AI can help draft workflows, but humans still need to define policy, risk tolerance, approvals, and accountability. The process is the control surface. The AI should operate inside it.
Process management with Process Street
Process Street is a Compliance Operations Platform for teams that need repeatable work to run with control, proof, and continuous improvement. It connects governed procedures to executable workflows, approvals, automations, evidence, and audit trails.
For process management, that means your team can document the official procedure, turn it into a workflow, assign owners, collect structured data, enforce required steps, route approvals, trigger integrations, and review the record later. The process does not live in one place while the work happens somewhere else.
Start with a high value workflow such as onboarding, vendor review, policy approval, audit prep, incident response, or monthly close. Build the process once, run it repeatedly, and improve it from execution data. For more practical next steps, read our guide to process management systems or start with a process improvement template.
FAQs
What is the simple definition of process management?
Process management is the practice of defining, running, measuring, and improving repeatable business work. It gives each process clear steps, owners, controls, metrics, and improvement routines.
What is an example of process management?
An employee onboarding workflow is a common example. The process defines the trigger, required forms, IT setup tasks, training steps, manager approvals, deadlines, and completion record for every new hire.
What is the difference between process management and project management?

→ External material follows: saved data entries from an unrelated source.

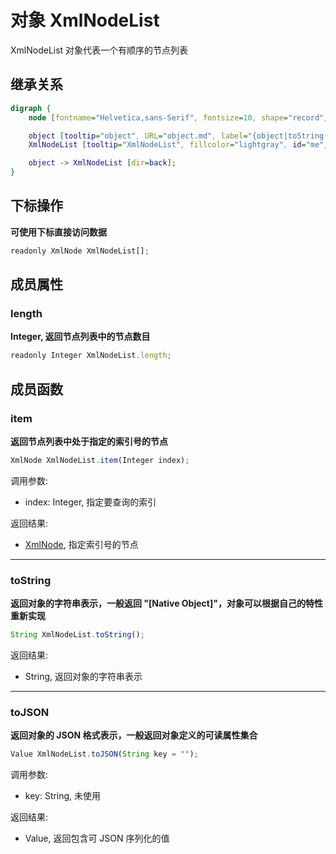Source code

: # 对象 XmlNodeList
XmlNodeList 对象代表一个有顺序的节点列表

## 继承关系
```dot
digraph {
    node [fontname="Helvetica,sans-Serif", fontsize=10, shape="record", style="filled", fillcolor="white"];

    object [tooltip="object", URL="object.md", label="{object|toString()\ltoJSON()\l}"];
    XmlNodeList [tooltip="XmlNodeList", fillcolor="lightgray", id="me", label="{XmlNodeList|operator[]\l|length\l|item()\l}"];

    object -> XmlNodeList [dir=back];
}
```

## 下标操作
        
**可使用下标直接访问数据**

```JavaScript
readonly XmlNode XmlNodeList[];
```

## 成员属性
        
### length
**Integer, 返回节点列表中的节点数目**

```JavaScript
readonly Integer XmlNodeList.length;
```

## 成员函数
        
### item
**返回节点列表中处于指定的索引号的节点**

```JavaScript
XmlNode XmlNodeList.item(Integer index);
```

调用参数:
* index: Integer, 指定要查询的索引

返回结果:
* [XmlNode](XmlNode.md), 指定索引号的节点

--------------------------
### toString
**返回对象的字符串表示，一般返回 "[Native Object]"，对象可以根据自己的特性重新实现**

```JavaScript
String XmlNodeList.toString();
```

返回结果:
* String, 返回对象的字符串表示

--------------------------
### toJSON
**返回对象的 JSON 格式表示，一般返回对象定义的可读属性集合**

```JavaScript
Value XmlNodeList.toJSON(String key = "");
```

调用参数:
* key: String, 未使用

返回结果:
* Value, 返回包含可 JSON 序列化的值


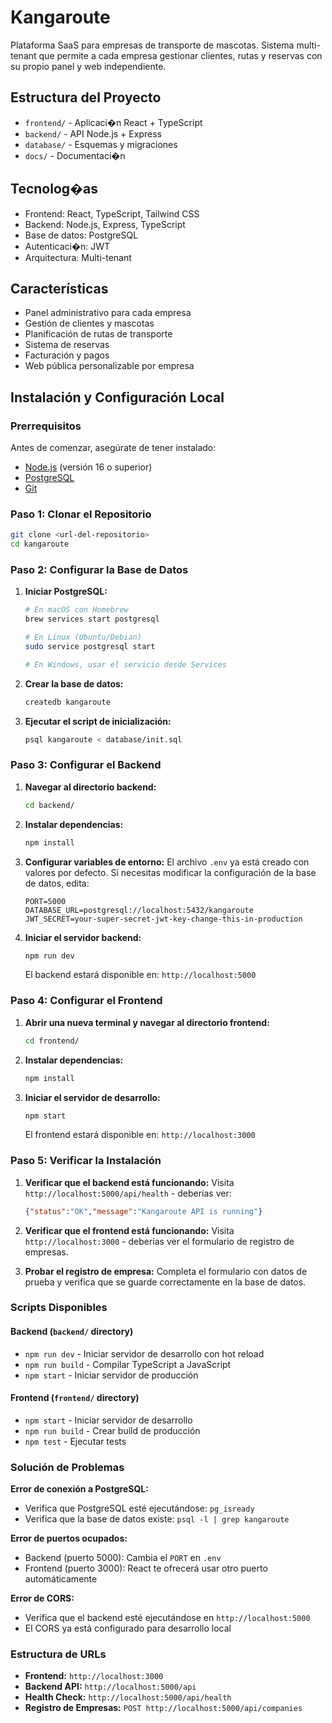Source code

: # Kangaroute

Plataforma SaaS para empresas de transporte de mascotas. Sistema multi-tenant que permite a cada empresa gestionar clientes, rutas y reservas con su propio panel y web independiente.

## Estructura del Proyecto

- `frontend/` - Aplicaci�n React + TypeScript
- `backend/` - API Node.js + Express
- `database/` - Esquemas y migraciones
- `docs/` - Documentaci�n

## Tecnolog�as

- Frontend: React, TypeScript, Tailwind CSS
- Backend: Node.js, Express, TypeScript
- Base de datos: PostgreSQL
- Autenticaci�n: JWT
- Arquitectura: Multi-tenant

## Características

- Panel administrativo para cada empresa
- Gestión de clientes y mascotas
- Planificación de rutas de transporte
- Sistema de reservas
- Facturación y pagos
- Web pública personalizable por empresa

## Instalación y Configuración Local

### Prerrequisitos

Antes de comenzar, asegúrate de tener instalado:

- [Node.js](https://nodejs.org/) (versión 16 o superior)
- [PostgreSQL](https://www.postgresql.org/download/)
- [Git](https://git-scm.com/)

### Paso 1: Clonar el Repositorio

```bash
git clone <url-del-repositorio>
cd kangaroute
```

### Paso 2: Configurar la Base de Datos

1. **Iniciar PostgreSQL:**
   ```bash
   # En macOS con Homebrew
   brew services start postgresql
   
   # En Linux (Ubuntu/Debian)
   sudo service postgresql start
   
   # En Windows, usar el servicio desde Services
   ```

2. **Crear la base de datos:**
   ```bash
   createdb kangaroute
   ```

3. **Ejecutar el script de inicialización:**
   ```bash
   psql kangaroute < database/init.sql
   ```

### Paso 3: Configurar el Backend

1. **Navegar al directorio backend:**
   ```bash
   cd backend/
   ```

2. **Instalar dependencias:**
   ```bash
   npm install
   ```

3. **Configurar variables de entorno:**
   El archivo `.env` ya está creado con valores por defecto. Si necesitas modificar la configuración de la base de datos, edita:
   ```env
   PORT=5000
   DATABASE_URL=postgresql://localhost:5432/kangaroute
   JWT_SECRET=your-super-secret-jwt-key-change-this-in-production
   ```

4. **Iniciar el servidor backend:**
   ```bash
   npm run dev
   ```
   
   El backend estará disponible en: `http://localhost:5000`

### Paso 4: Configurar el Frontend

1. **Abrir una nueva terminal y navegar al directorio frontend:**
   ```bash
   cd frontend/
   ```

2. **Instalar dependencias:**
   ```bash
   npm install
   ```

3. **Iniciar el servidor de desarrollo:**
   ```bash
   npm start
   ```
   
   El frontend estará disponible en: `http://localhost:3000`

### Paso 5: Verificar la Instalación

1. **Verificar que el backend está funcionando:**
   Visita `http://localhost:5000/api/health` - deberías ver:
   ```json
   {"status":"OK","message":"Kangaroute API is running"}
   ```

2. **Verificar que el frontend está funcionando:**
   Visita `http://localhost:3000` - deberías ver el formulario de registro de empresas.

3. **Probar el registro de empresa:**
   Completa el formulario con datos de prueba y verifica que se guarde correctamente en la base de datos.

### Scripts Disponibles

#### Backend (`backend/` directory)
- `npm run dev` - Iniciar servidor de desarrollo con hot reload
- `npm run build` - Compilar TypeScript a JavaScript
- `npm start` - Iniciar servidor de producción

#### Frontend (`frontend/` directory)
- `npm start` - Iniciar servidor de desarrollo
- `npm run build` - Crear build de producción
- `npm test` - Ejecutar tests

### Solución de Problemas

**Error de conexión a PostgreSQL:**
- Verifica que PostgreSQL esté ejecutándose: `pg_isready`
- Verifica que la base de datos existe: `psql -l | grep kangaroute`

**Error de puertos ocupados:**
- Backend (puerto 5000): Cambia el `PORT` en `.env`
- Frontend (puerto 3000): React te ofrecerá usar otro puerto automáticamente

**Error de CORS:**
- Verifica que el backend esté ejecutándose en `http://localhost:5000`
- El CORS ya está configurado para desarrollo local

### Estructura de URLs

- **Frontend:** `http://localhost:3000`
- **Backend API:** `http://localhost:5000/api`
- **Health Check:** `http://localhost:5000/api/health`
- **Registro de Empresas:** `POST http://localhost:5000/api/companies`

Project management handles temporary work with a defined end date. Process management handles repeatable work that should run consistently and improve over time.
What are the main stages of process management?
The main stages are discovering the current process, designing the target process, modeling the workflow, executing it, monitoring performance, and optimizing based on data.
Why is process management important?
Process management improves consistency, efficiency, accountability, compliance, and scalability. It helps teams run critical work the same way every time and prove what happened later.
How do you start process management in a business?
Start with one repeatable, high value process. Assign an owner, map the current state, remove obvious waste, define the target workflow, add controls, run the process, and review the metrics after real use.